--- The input ---
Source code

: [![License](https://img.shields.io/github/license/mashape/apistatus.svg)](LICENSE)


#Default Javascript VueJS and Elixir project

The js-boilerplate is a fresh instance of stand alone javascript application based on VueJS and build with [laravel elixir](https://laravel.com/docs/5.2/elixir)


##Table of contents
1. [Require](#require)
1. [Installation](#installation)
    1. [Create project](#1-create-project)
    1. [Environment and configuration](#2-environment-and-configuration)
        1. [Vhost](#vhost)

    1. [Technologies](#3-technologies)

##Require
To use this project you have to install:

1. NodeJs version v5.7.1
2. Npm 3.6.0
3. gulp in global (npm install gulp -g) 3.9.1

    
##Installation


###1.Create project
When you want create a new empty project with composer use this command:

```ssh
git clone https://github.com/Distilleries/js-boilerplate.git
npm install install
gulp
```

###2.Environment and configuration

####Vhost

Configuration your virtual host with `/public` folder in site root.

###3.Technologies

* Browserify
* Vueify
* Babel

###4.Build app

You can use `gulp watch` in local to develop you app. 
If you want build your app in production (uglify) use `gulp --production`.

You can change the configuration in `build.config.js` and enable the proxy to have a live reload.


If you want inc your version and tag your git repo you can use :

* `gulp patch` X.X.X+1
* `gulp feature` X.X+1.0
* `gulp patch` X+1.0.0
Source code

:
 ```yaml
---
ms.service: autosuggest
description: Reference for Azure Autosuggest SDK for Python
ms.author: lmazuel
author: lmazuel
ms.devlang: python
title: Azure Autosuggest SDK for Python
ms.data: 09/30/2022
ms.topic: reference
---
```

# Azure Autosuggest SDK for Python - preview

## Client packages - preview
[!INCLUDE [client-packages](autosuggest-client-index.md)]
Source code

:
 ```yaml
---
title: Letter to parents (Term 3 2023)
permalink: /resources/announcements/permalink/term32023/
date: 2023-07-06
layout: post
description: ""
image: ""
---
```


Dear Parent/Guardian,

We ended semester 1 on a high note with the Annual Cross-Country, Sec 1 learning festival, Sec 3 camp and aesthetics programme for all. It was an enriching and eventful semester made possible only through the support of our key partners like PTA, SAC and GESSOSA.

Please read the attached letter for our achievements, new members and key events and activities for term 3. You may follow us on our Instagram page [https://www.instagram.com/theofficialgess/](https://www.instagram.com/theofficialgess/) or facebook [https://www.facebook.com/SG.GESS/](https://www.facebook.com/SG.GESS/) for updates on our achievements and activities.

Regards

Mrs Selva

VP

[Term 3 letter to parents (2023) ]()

--- What needs to be done ---
On how many lines of the records above does the word "https" appear? Answer with only that number.

--- Task answer ---
4